Rien n’arrête cependant notre voyageur, ni la fatigue ni les périls de la montagne, ni les torrents effrayants ni les mauvais chemins. Tout à son projet, il arpente le Comté sans se soucier apparemment de ses populations. Cela ne semble pas être son propos. Aucune ouverture sur l’homme. Jamais aucun récit de personnes rencontrées, à peine évoque-t-il une maison de paysans lors de son passage à Estenc (n°20) et une nourriture excellente et un bon vin à Guillaumes (n°27) malgré une auberge passable et le retour enfin à la civilisation à Puget-Théniers (n° 33), la sortie du désert...(Si esce dal deserto)... il est à souligner que Rovere exclut délibérément de ses dessins comme de ses notes toute présence humaine. Sans avoir l’attitude détachée et parfois méprisante sur les hommes qu’avaient les voyageurs anglais dans nos contrées à cette époque, Clemente Rovere semble les ignorer. L’homme dans son œuvre se réduit à ces rares silhouettes servant uniquement, comme le souligne Mario Riberi (7) « de référence dimensionnelle afin de préciser l’échelle de l’image représentée » . Il est bon de rappeler toutefois que même à cette époque, les rues et les places représentées par l'artiste dans une solitude féerique étaient en fait pleines de gens, de charrettes et de chariots, de chevaux et de leurs excréments, de tonneaux et de bancs, de trabiccoli, de déchets et de puanteur en tout genre ; ainsi que d'une humanité essentiellement rachitique, sinistre et déchiquetée » (8) Les paysages restent vides, comme figés dans une « objectivité arrêtée d’éléments statiques" selon l'expression de Mario Riberi. A l’image de ses dessins, les notes de Clemente nous placent ainsi dans un monde quasi anhistorique, intemporel.
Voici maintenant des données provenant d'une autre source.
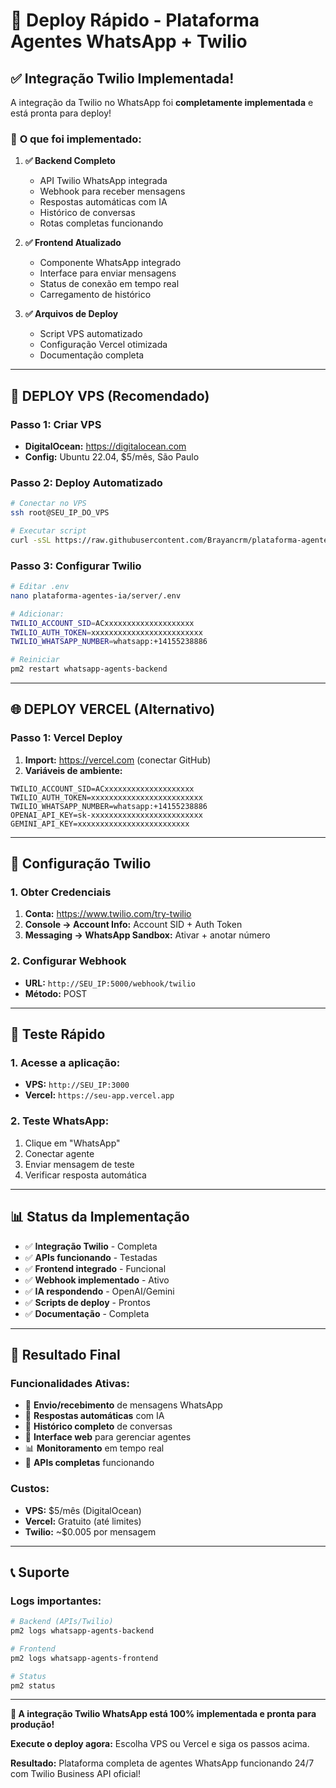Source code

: # 🚀 Deploy Rápido - Plataforma Agentes WhatsApp + Twilio

## ✅ Integração Twilio Implementada!

A integração da Twilio no WhatsApp foi **completamente implementada** e está pronta para deploy!

### 🎯 **O que foi implementado:**

1. **✅ Backend Completo**
   - API Twilio WhatsApp integrada
   - Webhook para receber mensagens
   - Respostas automáticas com IA
   - Histórico de conversas
   - Rotas completas funcionando

2. **✅ Frontend Atualizado**
   - Componente WhatsApp integrado
   - Interface para enviar mensagens
   - Status de conexão em tempo real
   - Carregamento de histórico

3. **✅ Arquivos de Deploy**
   - Script VPS automatizado
   - Configuração Vercel otimizada
   - Documentação completa

---

## 🚀 **DEPLOY VPS (Recomendado)**

### **Passo 1: Criar VPS**
- **DigitalOcean:** https://digitalocean.com
- **Config:** Ubuntu 22.04, $5/mês, São Paulo

### **Passo 2: Deploy Automatizado**
```bash
# Conectar no VPS
ssh root@SEU_IP_DO_VPS

# Executar script
curl -sSL https://raw.githubusercontent.com/Brayancrm/plataforma-agentes-ia/master/vps-deploy-complete.sh | bash
```

### **Passo 3: Configurar Twilio**
```bash
# Editar .env
nano plataforma-agentes-ia/server/.env

# Adicionar:
TWILIO_ACCOUNT_SID=ACxxxxxxxxxxxxxxxxxxxx
TWILIO_AUTH_TOKEN=xxxxxxxxxxxxxxxxxxxxxxxxx
TWILIO_WHATSAPP_NUMBER=whatsapp:+14155238886

# Reiniciar
pm2 restart whatsapp-agents-backend
```

---

## 🌐 **DEPLOY VERCEL (Alternativo)**

### **Passo 1: Vercel Deploy**
1. **Import:** https://vercel.com (conectar GitHub)
2. **Variáveis de ambiente:**
```env
TWILIO_ACCOUNT_SID=ACxxxxxxxxxxxxxxxxxxxx
TWILIO_AUTH_TOKEN=xxxxxxxxxxxxxxxxxxxxxxxxx
TWILIO_WHATSAPP_NUMBER=whatsapp:+14155238886
OPENAI_API_KEY=sk-xxxxxxxxxxxxxxxxxxxxxxxxx
GEMINI_API_KEY=xxxxxxxxxxxxxxxxxxxxxxxxx
```

---

## 📱 **Configuração Twilio**

### **1. Obter Credenciais**
1. **Conta:** https://www.twilio.com/try-twilio
2. **Console → Account Info:** Account SID + Auth Token
3. **Messaging → WhatsApp Sandbox:** Ativar + anotar número

### **2. Configurar Webhook**
- **URL:** `http://SEU_IP:5000/webhook/twilio`
- **Método:** POST

---

## 🧪 **Teste Rápido**

### **1. Acesse a aplicação:**
- **VPS:** `http://SEU_IP:3000`
- **Vercel:** `https://seu-app.vercel.app`

### **2. Teste WhatsApp:**
1. Clique em "WhatsApp"
2. Conectar agente
3. Enviar mensagem de teste
4. Verificar resposta automática

---

## 📊 **Status da Implementação**

- ✅ **Integração Twilio** - Completa
- ✅ **APIs funcionando** - Testadas
- ✅ **Frontend integrado** - Funcional
- ✅ **Webhook implementado** - Ativo
- ✅ **IA respondendo** - OpenAI/Gemini
- ✅ **Scripts de deploy** - Prontos
- ✅ **Documentação** - Completa

---

## 🎉 **Resultado Final**

### **Funcionalidades Ativas:**
- 📱 **Envio/recebimento** de mensagens WhatsApp
- 🤖 **Respostas automáticas** com IA
- 💬 **Histórico completo** de conversas
- 🔗 **Interface web** para gerenciar agentes
- 📊 **Monitoramento** em tempo real
- 🔧 **APIs completas** funcionando

### **Custos:**
- **VPS:** $5/mês (DigitalOcean)
- **Vercel:** Gratuito (até limites)
- **Twilio:** ~$0.005 por mensagem

---

## 📞 **Suporte**

### **Logs importantes:**
```bash
# Backend (APIs/Twilio)
pm2 logs whatsapp-agents-backend

# Frontend
pm2 logs whatsapp-agents-frontend

# Status
pm2 status
```

---

**🎯 A integração Twilio WhatsApp está 100% implementada e pronta para produção!**

**Execute o deploy agora:** Escolha VPS ou Vercel e siga os passos acima.

**Resultado:** Plataforma completa de agentes WhatsApp funcionando 24/7 com Twilio Business API oficial!
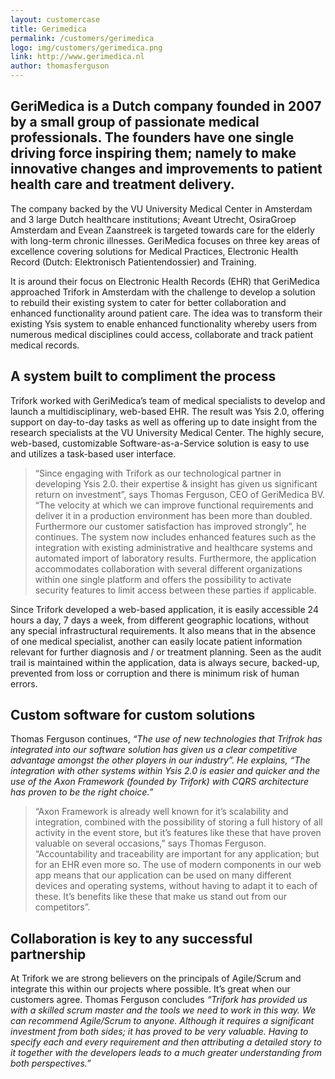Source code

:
 ```yaml
---
layout: customercase
title: Gerimedica
permalink: /customers/gerimedica
logo: img/customers/gerimedica.png
link: http://www.gerimedica.nl
author: thomasferguson
---
```

## GeriMedica is a Dutch company founded in 2007 by a small group of passionate medical professionals. The founders have one single driving force inspiring them; namely to make innovative changes and improvements to patient health care and treatment delivery.

The company backed by the VU University Medical Center in Amsterdam and 3 large Dutch healthcare institutions; Aveant Utrecht, OsiraGroep Amsterdam and Evean Zaanstreek is targeted towards care for the elderly with long-term chronic illnesses. GeriMedica focuses on three key areas of excellence covering solutions for Medical Practices, Electronic Health Record (Dutch: Elektronisch Patientendossier) and Training.

It is around their focus on Electronic Health Records (EHR) that GeriMedica approached Trifork in Amsterdam with the challenge to develop a solution to rebuild their existing system to cater for better collaboration and enhanced functionality around patient care. The idea was to transform their existing Ysis system to enable enhanced functionality whereby users from numerous medical disciplines could access, collaborate and track patient medical records.

## A system built to compliment the process

Trifork worked with GeriMedica’s team of medical specialists to develop and launch a multidisciplinary, web-based EHR. The result was Ysis 2.0, offering support on day-to-day tasks as well as offering up to date insight from the research specialists at the VU University Medical Center. The highly secure, web-based, customizable Software-as-a-Service solution is easy to use and utilizes a task-based user interface.

>“Since engaging with Trifork as our technological partner in developing Ysis 2.0. their expertise & insight has given us significant return on investment”, says Thomas Ferguson, CEO of GeriMedica BV. “The velocity at which we can improve functional requirements and deliver it in a production environment has been more than doubled. Furthermore our customer satisfaction has improved strongly”, he continues.
The system now includes enhanced features such as the integration with existing administrative and healthcare systems and automated import of laboratory results. Furthermore, the application accommodates collaboration with several different organizations within one single platform and offers the possibility to activate security features to limit access between these parties if applicable.

Since Trifork developed a web-based application, it is easily accessible 24 hours a day, 7 days a week, from different geographic locations, without any special infrastructural requirements. It also means that in the absence of one medical specialist, another can easily locate patient information relevant for further diagnosis and / or treatment planning. Seen as the audit trail is maintained within the application, data is always secure, backed-up, prevented from loss or corruption and there is minimum risk of human errors.

## Custom software for custom solutions

Thomas Ferguson continues, *“The use of new technologies that Trifrok has integrated into our software solution has given us a clear competitive advantage amongst the other players in our industry”. He explains, “The integration with other systems within Ysis 2.0 is easier and quicker and the use of the Axon Framework (founded by Trifork) with CQRS architecture has proven to be the right choice.”*

>“Axon Framework is already well known for it’s scalability and integration, combined with the possibility of storing a full history of all activity in the event store, but it’s features like these that have proven valuable on several occasions,” says Thomas Ferguson. “Accountability and traceability are important for any application; but for an EHR even more so. The use of modern components in our web app means that our application can be used on many different devices and operating systems, without having to adapt it to each of these. It’s benefits like these that make us stand out from our competitors”.

## Collaboration is key to any successful partnership

At Trifork we are strong believers on the principals of Agile/Scrum and integrate this within our projects where possible. It’s great when our customers agree. Thomas Ferguson concludes *“Trifork has provided us with a skilled scrum master and the tools we need to work in this way. We can recommend Agile/Scrum to anyone. Although it requires a significant investment from both sides; it has proved to be very valuable. Having to specify each and every requirement and then attributing a detailed story to it together with the developers leads to a much greater understanding from both perspectives.”*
Le voyage de1838 ne présente ni dessins, ni croquis ni récit circonstancié mais de simples notules aux descriptions tellement sommaires en comparaison à celles de Fodéré (9) réalisées en 1801 sur le même itinéraire. Mais la comparaison s'arrête là. Le fonctionnaire autodidacte Rovere ne peut rivaliser avec le docteur Fodéré. Ils n'ont ni les mêmes compétences ni les mêmes objectifs. Clemente Rovere lui, n'a pas été missionné, il parcourt le territoire en "touriste" sur son temps libre.
Alors pourquoi ce choix si éloigné de son projet initial : « (...) la description minutieuse de chaque chef-lieu de mandement, et des communes qui en dépendent, seront mises à l’appui du texte des vues séparées de toutes les communes, de leurs principaux édifices, et des endroits du territoire qui sont remarquables par leur beauté, mais aussi par leurs formes étranges, des lacs, des cascades d’eau, des glaciers et cols alpins, et également des vues de l’étendue des vallées, des chaînes de montagnes, des côtes maritimes, et de tout ce qui peut servir à faire connaître, soit collectivement, soit petit à petit, nos provinces..."(10) Contraintes du voyage à pied, désintérêt pour ces petits villages , simple voyage pédestre d’agrément ? Saura - t-on jamais ? Il est clair toutefois que ces terres ne présentent pour lui rien de remarquable, aucun monument, aucune réalisation qui pourraient mettre en valeur la couronne de Savoie.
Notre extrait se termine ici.